Saved entries:
- - -
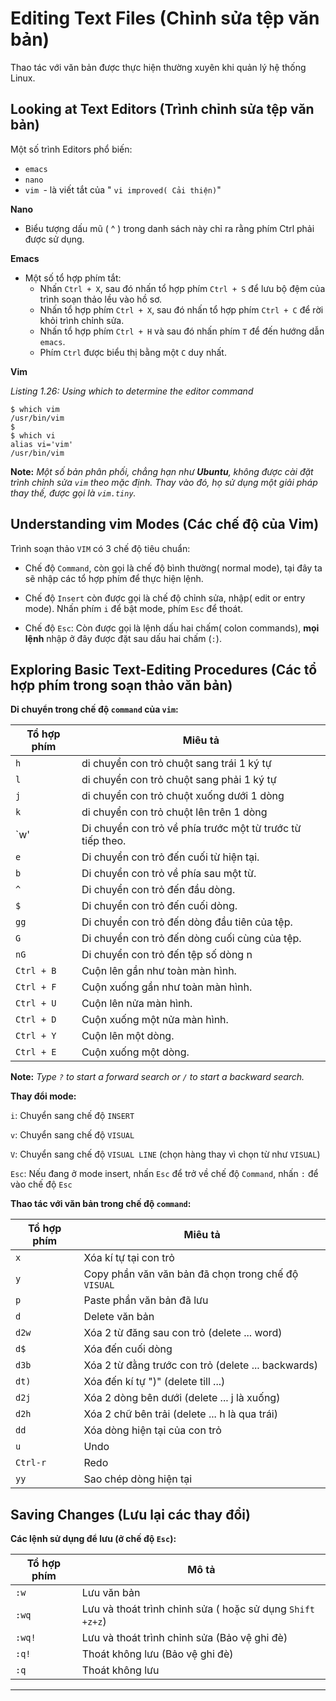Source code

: # Editing Text Files (Chỉnh sửa tệp văn bản)

Thao tác với văn bản được thực hiện thường xuyên khi quản lý hệ thống Linux.

## Looking at Text Editors (Trình chỉnh sửa tệp văn bản)

Một số trình Editors phổ biến:
- `emacs`
- `nano`
- `vim `-  là viết tắt của " `vi improved( Cải thiện)`"

**Nano**

- Biểu tượng dấu mũ ( ^ ) trong danh sách này chỉ ra rằng phím Ctrl phải được sử dụng.

**Emacs**

- Một số tổ hợp phím tắt:
  - Nhấn `Ctrl + X`, sau đó nhấn tổ hợp phím `Ctrl + S` để lưu bộ đệm của trình soạn thảo lều vào hồ sơ.
  - Nhấn tổ hợp phím `Ctrl + X`, sau đó nhấn tổ hợp phím `Ctrl + C` để rời khỏi trình chỉnh sửa.
  - Nhấn tổ hợp phím `Ctrl + H` và sau đó nhấn phím `T` để đến hướng dẫn `emacs`.
  - Phím `Ctrl` được biểu thị bằng một `C` duy nhất.

**Vim**

*Listing 1.26: Using	which to determine the editor command*
```
$ which vim
/usr/bin/vim
$
$ which vi
alias vi='vim'
/usr/bin/vim
```

**Note:** *Một số bản phân phối, chẳng hạn như **Ubuntu**, không được cài đặt trình chỉnh sửa `vim` theo mặc định. Thay vào đó, họ sử dụng một giải pháp thay thế, được gọi là `vim.tiny`.*

## Understanding vim Modes (Các chế độ của Vim)

Trình soạn thảo `VIM` có 3 chế độ tiêu chuẩn:

- Chế độ `Command`, còn gọi là chế độ bình thường( normal mode), tại đây ta sẽ nhập các tổ hợp phím để thực hiện lệnh.

- Chế độ `Insert` còn được gọi là chế độ chỉnh sửa, nhập( edit or entry mode). Nhấn phím  `i` để bật mode, phím `Esc` để thoát.

- Chế độ `Esc`: Còn được gọi là lệnh dấu hai chấm( colon commands), **mọi lệnh** nhập ở đây được đặt sau dấu hai chấm (`:`).

## Exploring Basic Text-Editing Procedures (Các tổ hợp phím trong soạn thảo văn bản)

**Di chuyển trong chế độ `command` của `vim`:**

|Tổ hợp phím|Miêu tả|
|---|---|
|`h`| di chuyển con trỏ chuột sang trái 1 ký tự|
|`l`| di chuyển con trỏ chuột sang phải 1 ký tự|
|`j`| di chuyển con trỏ chuột xuống dưới 1 dòng|
|`k`|di chuyển con trỏ chuột lên trên 1 dòng|
|`w'|Di chuyển con trỏ về phía trước một từ trước từ tiếp theo.|
|`e`|Di chuyển con trỏ đến cuối từ hiện tại.|
|`b`|Di chuyển con trỏ về phía sau một từ.|
|`^`|Di chuyển con trỏ đến đầu dòng.|
|`$`|Di chuyển con trỏ đến cuối dòng.|
|`gg`|Di chuyển con trỏ đến dòng đầu tiên của tệp.|
|`G`|Di chuyển con trỏ đến dòng cuối cùng của tệp.|
|`nG`|Di chuyển con trỏ đến tệp số dòng n |
|`Ctrl + B`|Cuộn lên gần như toàn màn hình.|
|`Ctrl + F`|Cuộn xuống gần như toàn màn hình.|
|`Ctrl + U`|Cuộn lên nửa màn hình.|
|`Ctrl + D`|Cuộn xuống một nửa màn hình.|
|`Ctrl + Y`|Cuộn lên một dòng.|
|`Ctrl + E`|Cuộn xuống một dòng.|

**Note:** *Type `?` to start a forward search or `/` to start a backward search.*

**Thay đổi mode:**

`i`: Chuyển sang chế độ `INSERT`

`v`: Chuyển sang chế độ `VISUAL`

`V`: Chuyển sang chế độ `VISUAL LINE` (chọn hàng thay vì chọn từ như `VISUAL`)

`Esc`: Nếu đang ở mode insert, nhấn `Esc` để trở về chế độ `Command`, nhấn `:` để vào chế độ `Esc`

**Thao tác với văn bản trong chế độ `command`:**

|Tổ hợp phím|Miêu tả|
|---|---|
|`x`| Xóa kí tự tại con trỏ|
|`y`| Copy phần văn văn bản đã chọn trong chế độ `VISUAL`|
|`p` |Paste phần văn bản đã lưu|
|`d`| Delete văn bản|
|`d2w`| Xóa 2 từ đăng sau con trỏ (delete ... word)|
|`d$`| Xóa đến cuối dòng|
|`d3b`| Xóa 2 từ đằng trước con trỏ (delete ... backwards)|
|`dt)`| Xóa đến kí tự ")" (delete till ...)|
|`d2j`| Xóa 2 dòng bên dưới (delete ... j là xuống)|
|`d2h`| Xóa 2 chữ bên trải (delete ... h là qua trái)|
|`dd`| Xóa dòng hiện tại của con trỏ|
|`u`| Undo|
|`Ctrl-r`| Redo|
|`yy`|Sao chép dòng hiện tại|

## Saving Changes (Lưu lại các thay đổi)

**Các lệnh sử dụng để lưu (ở chế độ `Esc`):**

|Tổ hợp phím|Mô tả|
|---|---|
|`:w`| Lưu văn bản|
|`:wq`| Lưu và thoát trình chỉnh sửa ( hoặc sử dụng `Shift +z+z`)|
|`:wq!`| Lưu và thoát trình chỉnh sửa (Bảo vệ ghi đè)|
|`:q!`| Thoát không lưu (Bảo vệ ghi đè)|
|`:q`| Thoát không lưu|

--------------------------------------------------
- - -
» What is being asked:
Say the number of lines in the records above that include the string "phải", and no more.

» Task output:
2